Another day, another (set of) bug(s). I'm taking a bunch of different RGB-D images, blowing them out into 3D space (instead of using the flat image), and stitching them together. Sort of like a 3D panorama.
The stitching pipeline involves a couple of steps, but I'm not happy with the first step. Here, we take a stream of images taken at time 1, 2, ..., t, and find the relative transformation between frames 1 and 2, 2 and 3, and so on, and tack each successive frame onto the world we're building.
There are a bunch of optimizations later on, so this first image is a decent starting place (yes, mom, I know it looks bad).
This point cloud (you can tell because there are places that look like lots of dots) was produced from a MATLAB implementation, which typically means slow. We have a much faster version that's been CUDAfied (something I'll probably talk about in the future), but not getting great results.
In this image, you can see the ceiling is really all over the place. Not good! I'm writing this as I'm debugging, so no clue what the problem is yet. First step: isolate the problem. There are a few steps in this part of the pipeline:
- Find key features in each image (that's SIFT, which we've seen before)
- Find matching features between adjacent frames
- Identify which set of matching features best explain the transformation between all the other matches (via RANSAC, and my very brief layperson's explanation here)
- Take a set of matching features, compute the expected transformation required to get from the coordinates of the features in one frame to the features in the next
- Check how many other pairs of matched features can be explained by this transformation
- Repeat a bunch of times until we're satisfied we have a good transformation
There are a zillion knobs to turn, so here goes nothing. First up, take the SIFT features (i.e., the first bullet) computed from the MATLAB implementation and seeing what they look like when run through the CUDA implementation.

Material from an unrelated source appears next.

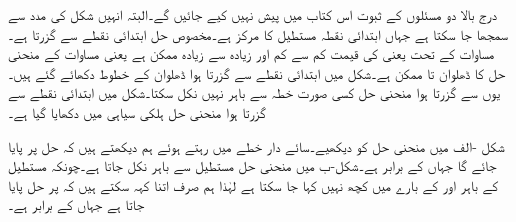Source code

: درج بالا دو مسئلوں کے ثبوت اس کتاب میں پیش نہیں کیے جائیں گے۔البتہ انہیں شکل  کی مدد سے سمجھا جا سکتا ہے جہاں ابتدائی نقطہ  مستطیل  کا مرکز ہے۔مخصوص حل ابتدائی نقطے سے گزرتا ہے۔مساوات  کے تحت  یعنی  کی قیمت کم سے کم  اور زیادہ سے زیادہ  ممکن ہے یعنی مساوات  کے منحنی حل کا ڈھلوان  تا  ممکن ہے۔شکل میں ابتدائی نقطے سے گزرتا ہوا  ڈھلوان کے خطوط دکھائے گئے ہیں۔یوں  سے گزرتا ہوا منحنی حل کسی صورت  خطہ  سے باہر نہیں نکل سکتا۔شکل میں ابتدائی نقطے سے گزرتا ہوا منحنی حل ہلکی سیاہی میں دکھایا گیا ہے۔

شکل -الف میں منحنی حل کو دیکھیے۔سائے دار خطے میں رہتے ہوئے ہم دیکھتے ہیں کہ حل  پر پایا جائے گا جہاں  کے برابر ہے۔شکل-ب میں منحنی حل مستطیل  سے باہر نکل جاتا ہے۔چونکہ مستطیل کے باہر  اور  کے بارے میں کچھ نہیں کہا جا سکتا ہے لہٰذا ہم صرف اتنا کہہ سکتے ہیں کہ  پر حل پایا جاتا ہے جہاں  کے برابر ہے۔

...And that looks even worse! SIFT, why do you forsake me?!? Technically, I should figure out what's going on with this SIFT stuff first, but I'm kind of curious to see if later parts of the pipeline are affected. In retrospect, I should've gone from the end of the pipeline to the front (i.e., start with the final transformations that MATLAB produces and just make sure the CUDA code that transforms point clouds is working...), but oh well. Lesson learned for next time.
Ok, but not great either. This is what I get if I use the matched key points that MATLAB produces (i.e., second bullet point). The CUDA code runs RANSAC on these points and figures out the final transformations. Something is still wrong. So I'm going to the end of the pipeline and make sure there's nothing wrong.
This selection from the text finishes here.